Tata Power Trading ranks after PTC India, which enjoys 55% marketshare, and NTPC?s trading arm NTPC Vidyut Vyapar Nigam, with 25% marketshare.
Tata Power Trading has traded power at an average price of Rs 5 per unit last year while in this fiscal the average price will be around Rs 7 per unit. Kulkarni was speaking to FE on the sidelines of the conference on captive power organised by the Independent Power Producers Association of India and Wartsila.
Tata Power Trading, which is so far eyeing cross border trade with Nepal and Bhutan, plans to pursue opportunities in Bangladesh, Myanmar and Sri Lanka also.
The company, which is competing with other traders and also with Indian Energy Exchange and Power Exchange of India, is buying and selling power from various state utilities, captive power plants and independent power producers across all the regions in India by entering into long, medium and short term agreements
Besides electricity, Tata Power Trading also provides solutions for procurement / trading in other products such as coal and gas/LNG carbon credits.
The company facilitates the transaction by securing open access from Nodal Regional Load Despatch Centre (RLDC).

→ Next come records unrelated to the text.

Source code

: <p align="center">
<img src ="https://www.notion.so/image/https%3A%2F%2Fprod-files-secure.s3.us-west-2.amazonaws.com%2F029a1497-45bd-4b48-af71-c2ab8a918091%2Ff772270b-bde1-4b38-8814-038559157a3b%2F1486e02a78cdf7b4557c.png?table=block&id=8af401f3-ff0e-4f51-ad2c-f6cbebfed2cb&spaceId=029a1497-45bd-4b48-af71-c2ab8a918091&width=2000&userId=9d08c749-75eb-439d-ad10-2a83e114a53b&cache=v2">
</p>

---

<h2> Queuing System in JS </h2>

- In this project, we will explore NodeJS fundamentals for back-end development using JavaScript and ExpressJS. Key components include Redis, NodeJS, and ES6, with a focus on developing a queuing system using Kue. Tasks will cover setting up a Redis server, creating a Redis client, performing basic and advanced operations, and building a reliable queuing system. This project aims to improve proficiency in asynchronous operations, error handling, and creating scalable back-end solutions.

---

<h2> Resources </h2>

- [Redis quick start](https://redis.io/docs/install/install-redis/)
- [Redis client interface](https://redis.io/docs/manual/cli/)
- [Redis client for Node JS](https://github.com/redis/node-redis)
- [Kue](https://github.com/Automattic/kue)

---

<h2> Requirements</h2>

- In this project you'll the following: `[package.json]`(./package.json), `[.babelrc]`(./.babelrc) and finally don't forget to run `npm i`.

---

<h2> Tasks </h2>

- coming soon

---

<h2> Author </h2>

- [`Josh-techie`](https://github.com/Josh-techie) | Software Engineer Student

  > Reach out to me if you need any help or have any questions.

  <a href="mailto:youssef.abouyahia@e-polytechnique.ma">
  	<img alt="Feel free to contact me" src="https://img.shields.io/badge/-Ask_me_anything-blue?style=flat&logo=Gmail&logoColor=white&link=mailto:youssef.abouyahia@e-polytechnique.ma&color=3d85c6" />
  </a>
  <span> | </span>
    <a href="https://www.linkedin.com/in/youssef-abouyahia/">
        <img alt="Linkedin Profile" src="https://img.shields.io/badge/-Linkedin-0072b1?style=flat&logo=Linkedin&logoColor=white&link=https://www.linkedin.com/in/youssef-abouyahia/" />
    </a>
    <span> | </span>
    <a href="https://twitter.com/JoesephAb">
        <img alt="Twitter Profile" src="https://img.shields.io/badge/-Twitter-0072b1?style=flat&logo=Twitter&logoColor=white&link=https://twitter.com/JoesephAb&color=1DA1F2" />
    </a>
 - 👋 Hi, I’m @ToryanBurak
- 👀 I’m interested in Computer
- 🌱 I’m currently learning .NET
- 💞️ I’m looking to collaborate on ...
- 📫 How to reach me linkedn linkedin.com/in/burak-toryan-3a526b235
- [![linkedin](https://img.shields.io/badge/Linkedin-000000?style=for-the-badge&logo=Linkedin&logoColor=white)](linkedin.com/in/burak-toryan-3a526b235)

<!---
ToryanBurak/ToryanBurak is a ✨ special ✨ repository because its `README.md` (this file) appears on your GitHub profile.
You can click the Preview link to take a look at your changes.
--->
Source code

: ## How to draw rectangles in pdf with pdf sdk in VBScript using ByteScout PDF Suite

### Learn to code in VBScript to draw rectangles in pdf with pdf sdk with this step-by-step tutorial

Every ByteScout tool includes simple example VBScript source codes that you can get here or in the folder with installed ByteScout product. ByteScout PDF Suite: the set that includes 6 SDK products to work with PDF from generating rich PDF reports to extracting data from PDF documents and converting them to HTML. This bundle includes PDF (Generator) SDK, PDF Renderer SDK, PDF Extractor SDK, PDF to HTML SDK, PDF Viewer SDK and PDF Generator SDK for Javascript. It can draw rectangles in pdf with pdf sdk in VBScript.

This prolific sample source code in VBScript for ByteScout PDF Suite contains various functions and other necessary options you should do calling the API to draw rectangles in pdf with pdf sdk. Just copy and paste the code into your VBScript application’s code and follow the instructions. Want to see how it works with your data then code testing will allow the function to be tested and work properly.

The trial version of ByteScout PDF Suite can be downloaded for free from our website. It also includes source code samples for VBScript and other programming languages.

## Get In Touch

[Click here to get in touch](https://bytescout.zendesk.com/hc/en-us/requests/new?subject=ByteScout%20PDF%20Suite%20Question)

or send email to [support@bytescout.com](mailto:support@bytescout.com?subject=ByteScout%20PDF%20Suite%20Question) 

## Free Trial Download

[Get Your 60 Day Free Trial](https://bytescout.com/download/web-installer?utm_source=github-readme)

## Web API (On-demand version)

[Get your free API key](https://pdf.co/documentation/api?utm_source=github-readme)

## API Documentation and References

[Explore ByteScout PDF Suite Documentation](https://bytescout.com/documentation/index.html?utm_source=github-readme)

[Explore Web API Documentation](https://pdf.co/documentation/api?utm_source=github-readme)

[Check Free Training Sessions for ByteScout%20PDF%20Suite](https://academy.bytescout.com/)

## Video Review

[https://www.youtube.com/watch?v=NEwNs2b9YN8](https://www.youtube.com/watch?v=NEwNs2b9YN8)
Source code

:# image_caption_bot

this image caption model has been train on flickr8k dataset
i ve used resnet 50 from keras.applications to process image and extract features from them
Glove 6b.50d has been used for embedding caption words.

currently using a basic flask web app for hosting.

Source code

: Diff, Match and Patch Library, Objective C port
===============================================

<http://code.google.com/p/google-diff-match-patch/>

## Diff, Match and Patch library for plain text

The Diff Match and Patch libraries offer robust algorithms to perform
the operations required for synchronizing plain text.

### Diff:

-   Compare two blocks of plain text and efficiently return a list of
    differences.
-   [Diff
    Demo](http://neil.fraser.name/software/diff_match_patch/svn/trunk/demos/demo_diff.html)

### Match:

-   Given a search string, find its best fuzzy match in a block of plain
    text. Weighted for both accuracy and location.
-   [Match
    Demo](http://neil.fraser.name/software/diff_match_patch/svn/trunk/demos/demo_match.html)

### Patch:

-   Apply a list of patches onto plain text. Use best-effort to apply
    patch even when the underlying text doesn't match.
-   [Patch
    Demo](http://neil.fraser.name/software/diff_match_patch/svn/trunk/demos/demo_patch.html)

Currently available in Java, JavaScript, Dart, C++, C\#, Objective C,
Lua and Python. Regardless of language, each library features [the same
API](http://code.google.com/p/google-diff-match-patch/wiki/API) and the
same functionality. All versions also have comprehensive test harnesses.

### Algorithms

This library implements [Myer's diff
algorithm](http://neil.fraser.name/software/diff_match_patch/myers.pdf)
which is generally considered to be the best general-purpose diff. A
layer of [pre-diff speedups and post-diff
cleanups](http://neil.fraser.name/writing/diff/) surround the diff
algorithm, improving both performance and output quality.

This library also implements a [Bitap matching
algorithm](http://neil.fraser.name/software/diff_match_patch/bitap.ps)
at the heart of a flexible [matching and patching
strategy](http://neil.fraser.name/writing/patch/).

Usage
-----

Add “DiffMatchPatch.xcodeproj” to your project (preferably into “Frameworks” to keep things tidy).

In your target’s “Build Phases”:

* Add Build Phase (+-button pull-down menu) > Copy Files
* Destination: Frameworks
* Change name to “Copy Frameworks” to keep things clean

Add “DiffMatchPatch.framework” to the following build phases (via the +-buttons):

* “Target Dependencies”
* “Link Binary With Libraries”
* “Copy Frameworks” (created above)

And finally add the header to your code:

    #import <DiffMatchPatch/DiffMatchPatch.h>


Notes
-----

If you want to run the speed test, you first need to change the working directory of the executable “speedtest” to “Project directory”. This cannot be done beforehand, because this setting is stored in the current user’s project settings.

During the period of transaction, the actual power flow is scheduled by Tata Power Trading a day ahead by matching the availability of power with suppliers and customers? requirement of power.
Tata Power Trading has developed a mechanism to ensure timely payment and complete payment security to suppliers. Commercial settlement is done by weekly and monthly bills based on regional energy account prepared by regional power committees. The variation in scheduled and actual power flow is settled by way of unscheduled interchange charges under the availability based tariff mechanism of the respective regional systems.